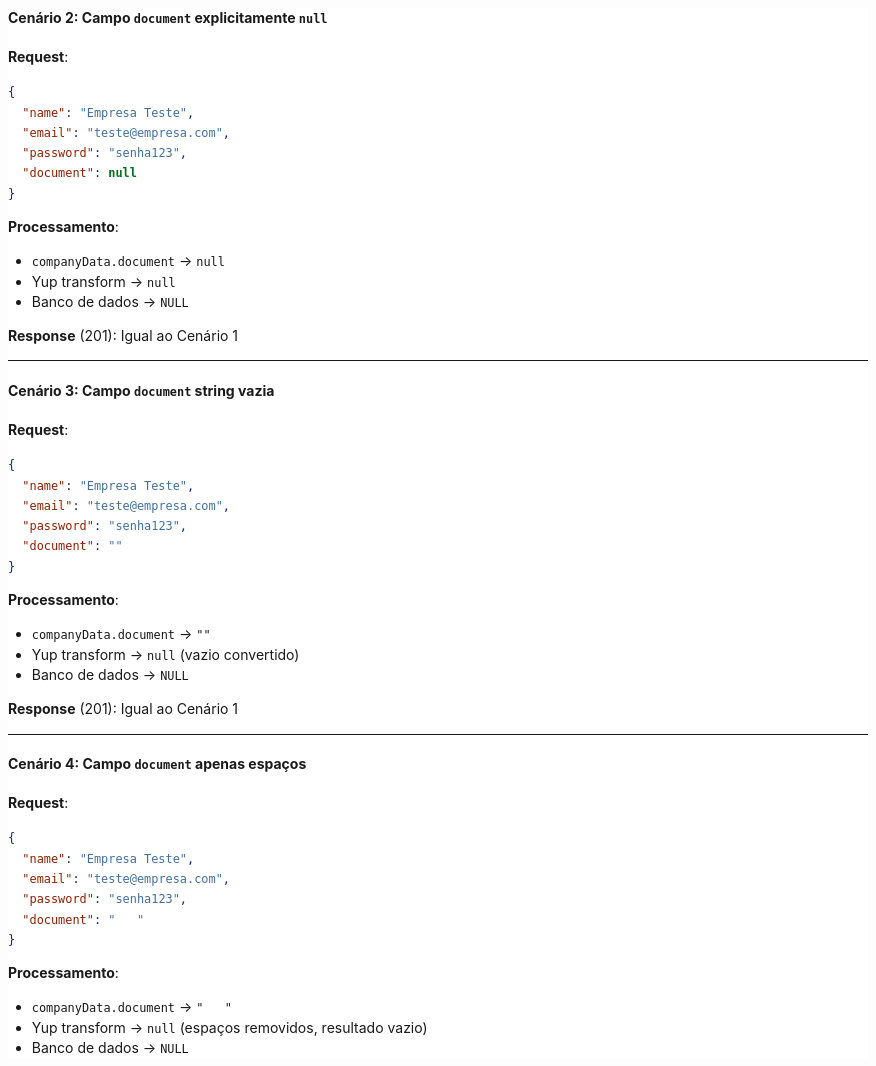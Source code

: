 
#### Cenário 2: Campo `document` explicitamente `null`

**Request**:
```json
{
  "name": "Empresa Teste",
  "email": "teste@empresa.com",
  "password": "senha123",
  "document": null
}
```

**Processamento**:
- `companyData.document` → `null`
- Yup transform → `null`
- Banco de dados → `NULL`

**Response** (201): Igual ao Cenário 1

---

#### Cenário 3: Campo `document` string vazia

**Request**:
```json
{
  "name": "Empresa Teste",
  "email": "teste@empresa.com",
  "password": "senha123",
  "document": ""
}
```

**Processamento**:
- `companyData.document` → `""`
- Yup transform → `null` (vazio convertido)
- Banco de dados → `NULL`

**Response** (201): Igual ao Cenário 1

---

#### Cenário 4: Campo `document` apenas espaços

**Request**:
```json
{
  "name": "Empresa Teste",
  "email": "teste@empresa.com",
  "password": "senha123",
  "document": "   "
}
```

**Processamento**:
- `companyData.document` → `"   "`
- Yup transform → `null` (espaços removidos, resultado vazio)
- Banco de dados → `NULL`
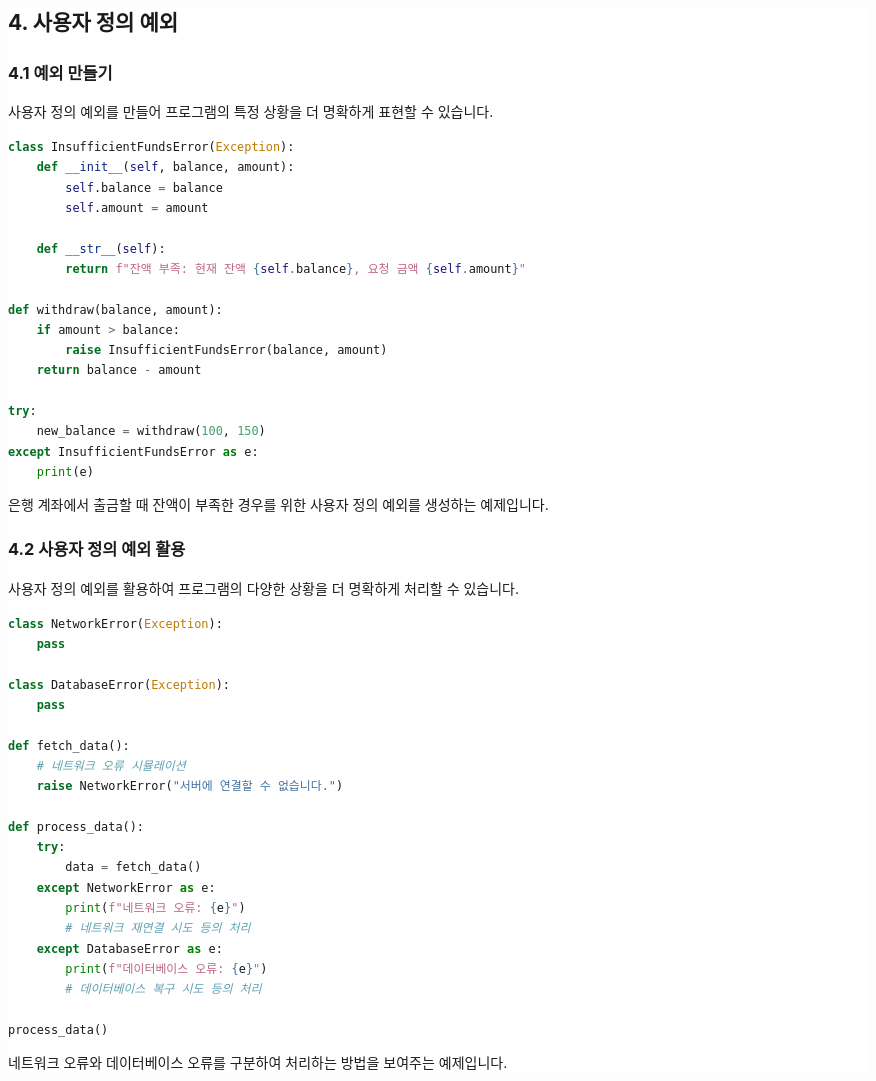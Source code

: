 
## 4. 사용자 정의 예외

### 4.1 예외 만들기
사용자 정의 예외를 만들어 프로그램의 특정 상황을 더 명확하게 표현할 수 있습니다.
```python
class InsufficientFundsError(Exception):
    def __init__(self, balance, amount):
        self.balance = balance
        self.amount = amount
    
    def __str__(self):
        return f"잔액 부족: 현재 잔액 {self.balance}, 요청 금액 {self.amount}"

def withdraw(balance, amount):
    if amount > balance:
        raise InsufficientFundsError(balance, amount)
    return balance - amount

try:
    new_balance = withdraw(100, 150)
except InsufficientFundsError as e:
    print(e)
```
은행 계좌에서 출금할 때 잔액이 부족한 경우를 위한 사용자 정의 예외를 생성하는 예제입니다.

### 4.2 사용자 정의 예외 활용
사용자 정의 예외를 활용하여 프로그램의 다양한 상황을 더 명확하게 처리할 수 있습니다.
```python
class NetworkError(Exception):
    pass

class DatabaseError(Exception):
    pass

def fetch_data():
    # 네트워크 오류 시뮬레이션
    raise NetworkError("서버에 연결할 수 없습니다.")

def process_data():
    try:
        data = fetch_data()
    except NetworkError as e:
        print(f"네트워크 오류: {e}")
        # 네트워크 재연결 시도 등의 처리
    except DatabaseError as e:
        print(f"데이터베이스 오류: {e}")
        # 데이터베이스 복구 시도 등의 처리

process_data()
```
네트워크 오류와 데이터베이스 오류를 구분하여 처리하는 방법을 보여주는 예제입니다.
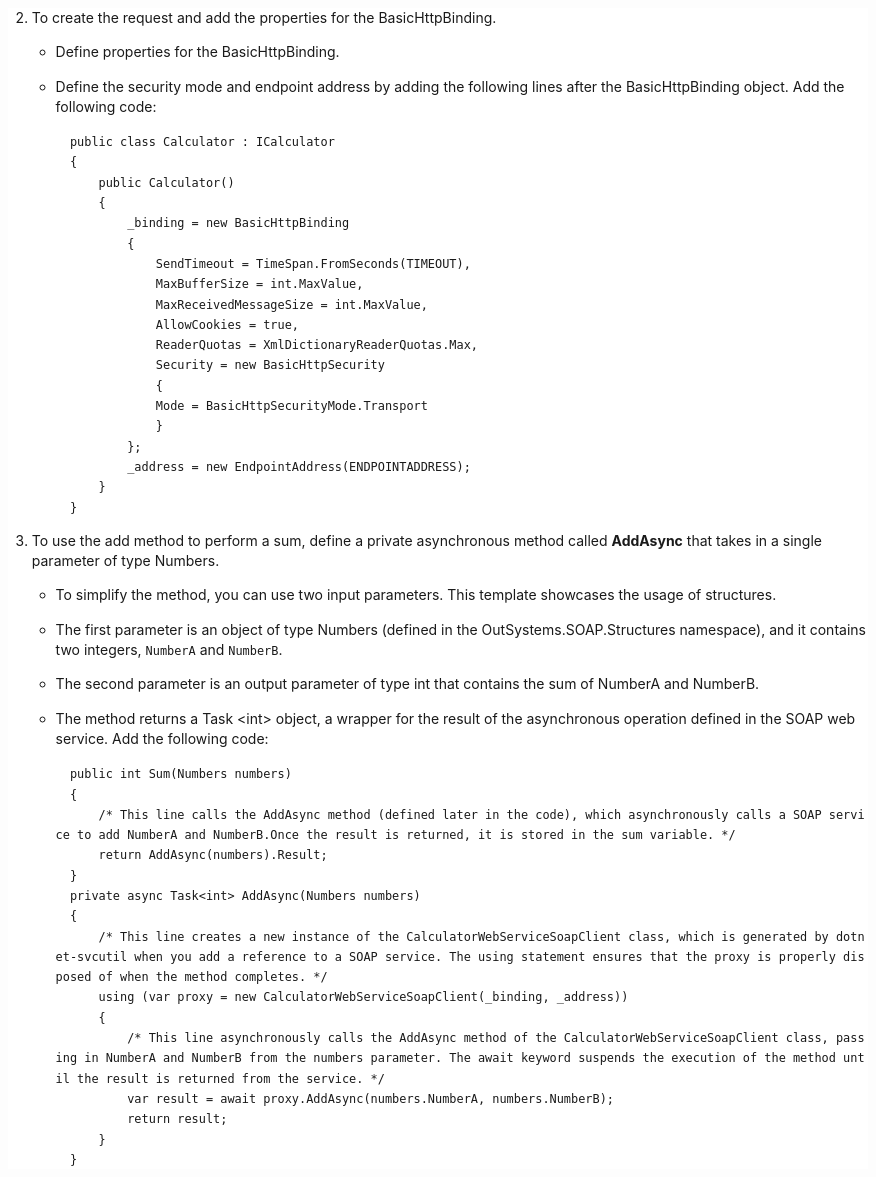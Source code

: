 2. To create the request and add the properties for the BasicHttpBinding.

    * Define properties for the BasicHttpBinding.
    * Define the security mode and endpoint address by adding the following lines after the BasicHttpBinding object. Add the following code:
    
            public class Calculator : ICalculator 
            {
                public Calculator()
                {
                    _binding = new BasicHttpBinding
                    {
                        SendTimeout = TimeSpan.FromSeconds(TIMEOUT),
                        MaxBufferSize = int.MaxValue,
                        MaxReceivedMessageSize = int.MaxValue,
                        AllowCookies = true,
                        ReaderQuotas = XmlDictionaryReaderQuotas.Max,
                        Security = new BasicHttpSecurity
                        {
                        Mode = BasicHttpSecurityMode.Transport
                        }
                    };
                    _address = new EndpointAddress(ENDPOINTADDRESS);
                }
            }
    
3. To use the add method to perform a sum, define a private asynchronous method called **AddAsync** that takes in a single parameter of type Numbers. 
    * To simplify the method, you can use two input parameters. This template showcases the usage of structures.
    * The first parameter is an object of type Numbers (defined in the OutSystems.SOAP.Structures namespace), and it contains two integers, `NumberA` and `NumberB`. 
    * The second parameter is an output parameter of type int that contains the sum of NumberA and NumberB.
    * The method returns a Task &#60;int&#62; object, a wrapper for the result of the asynchronous operation defined in the SOAP web service. Add the following code: 

            public int Sum(Numbers numbers)
            {
                /* This line calls the AddAsync method (defined later in the code), which asynchronously calls a SOAP service to add NumberA and NumberB.Once the result is returned, it is stored in the sum variable. */
                return AddAsync(numbers).Result;
            }
            private async Task<int> AddAsync(Numbers numbers)
            {
                /* This line creates a new instance of the CalculatorWebServiceSoapClient class, which is generated by dotnet-svcutil when you add a reference to a SOAP service. The using statement ensures that the proxy is properly disposed of when the method completes. */      
                using (var proxy = new CalculatorWebServiceSoapClient(_binding, _address))
                {
                    /* This line asynchronously calls the AddAsync method of the CalculatorWebServiceSoapClient class, passing in NumberA and NumberB from the numbers parameter. The await keyword suspends the execution of the method until the result is returned from the service. */
                    var result = await proxy.AddAsync(numbers.NumberA, numbers.NumberB);
                    return result;
                }
            }
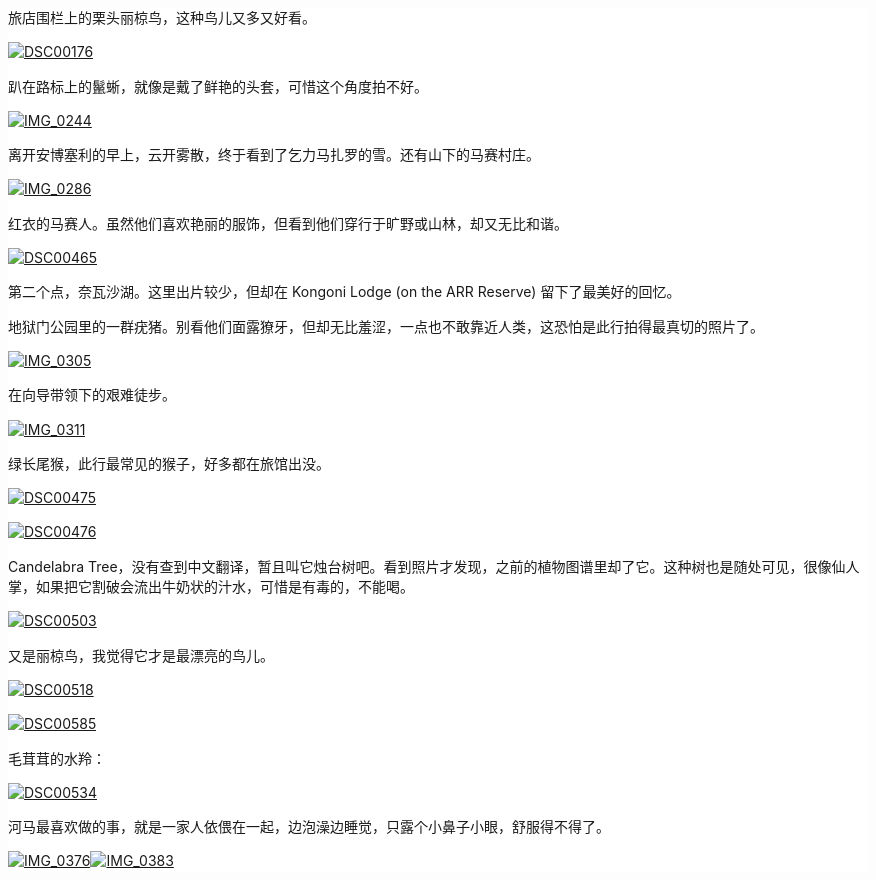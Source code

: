旅店围栏上的栗头丽椋鸟，这种鸟儿又多又好看。

[![](http://lithilda.info/wp-content/uploads/2013/09/DSC00176.jpg "DSC00176")](http://lithilda.info/wp-content/uploads/2013/09/DSC00176.jpg)

趴在路标上的鬣蜥，就像是戴了鲜艳的头套，可惜这个角度拍不好。

[![](http://lithilda.info/wp-content/uploads/2013/09/IMG_0244.jpg "IMG_0244")](http://lithilda.info/wp-content/uploads/2013/09/IMG_0244.jpg)

离开安博塞利的早上，云开雾散，终于看到了乞力马扎罗的雪。还有山下的马赛村庄。

[![](http://lithilda.info/wp-content/uploads/2013/09/IMG_0286.jpg "IMG_0286")](http://lithilda.info/wp-content/uploads/2013/09/IMG_0286.jpg)

红衣的马赛人。虽然他们喜欢艳丽的服饰，但看到他们穿行于旷野或山林，却又无比和谐。

[![](http://lithilda.info/wp-content/uploads/2013/09/DSC00465.jpg "DSC00465")](http://lithilda.info/wp-content/uploads/2013/09/DSC00465.jpg)

第二个点，奈瓦沙湖。这里出片较少，但却在 Kongoni Lodge (on the ARR Reserve) 留下了最美好的回忆。

地狱门公园里的一群疣猪。别看他们面露獠牙，但却无比羞涩，一点也不敢靠近人类，这恐怕是此行拍得最真切的照片了。

[![](http://lithilda.info/wp-content/uploads/2013/09/IMG_0305.jpg "IMG_0305")](http://lithilda.info/wp-content/uploads/2013/09/IMG_0305.jpg)

在向导带领下的艰难徒步。

[![](http://lithilda.info/wp-content/uploads/2013/09/IMG_0311.jpg "IMG_0311")](http://lithilda.info/wp-content/uploads/2013/09/IMG_0311.jpg)

绿长尾猴，此行最常见的猴子，好多都在旅馆出没。

[![](http://lithilda.info/wp-content/uploads/2013/09/DSC00475.jpg "DSC00475")](http://lithilda.info/wp-content/uploads/2013/09/DSC00475.jpg)

[![](http://lithilda.info/wp-content/uploads/2013/09/DSC00476.jpg "DSC00476")](http://lithilda.info/wp-content/uploads/2013/09/DSC00476.jpg)

Candelabra Tree，没有查到中文翻译，暂且叫它烛台树吧。看到照片才发现，之前的植物图谱里却了它。这种树也是随处可见，很像仙人掌，如果把它割破会流出牛奶状的汁水，可惜是有毒的，不能喝。

[![](http://lithilda.info/wp-content/uploads/2013/09/DSC00503.jpg "DSC00503")](http://lithilda.info/wp-content/uploads/2013/09/DSC00503.jpg)

又是丽椋鸟，我觉得它才是最漂亮的鸟儿。

[![](http://lithilda.info/wp-content/uploads/2013/09/DSC00518.jpg "DSC00518")](http://lithilda.info/wp-content/uploads/2013/09/DSC00518.jpg)

[![](http://lithilda.info/wp-content/uploads/2013/09/DSC00585.jpg "DSC00585")](http://lithilda.info/wp-content/uploads/2013/09/DSC00585.jpg)

毛茸茸的水羚：

[![](http://lithilda.info/wp-content/uploads/2013/09/DSC00534.jpg "DSC00534")](http://lithilda.info/wp-content/uploads/2013/09/DSC00534.jpg)

河马最喜欢做的事，就是一家人依偎在一起，边泡澡边睡觉，只露个小鼻子小眼，舒服得不得了。

[![](http://lithilda.info/wp-content/uploads/2013/09/IMG_03761.jpg "IMG_0376")](http://lithilda.info/wp-content/uploads/2013/09/IMG_03761.jpg)[![](http://lithilda.info/wp-content/uploads/2013/09/IMG_03831.jpg "IMG_0383")](http://lithilda.info/wp-content/uploads/2013/09/IMG_03831.jpg)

********************

In the entries above, tally the lines that include the string "public". Give the figure only.

## Result for this exercise
3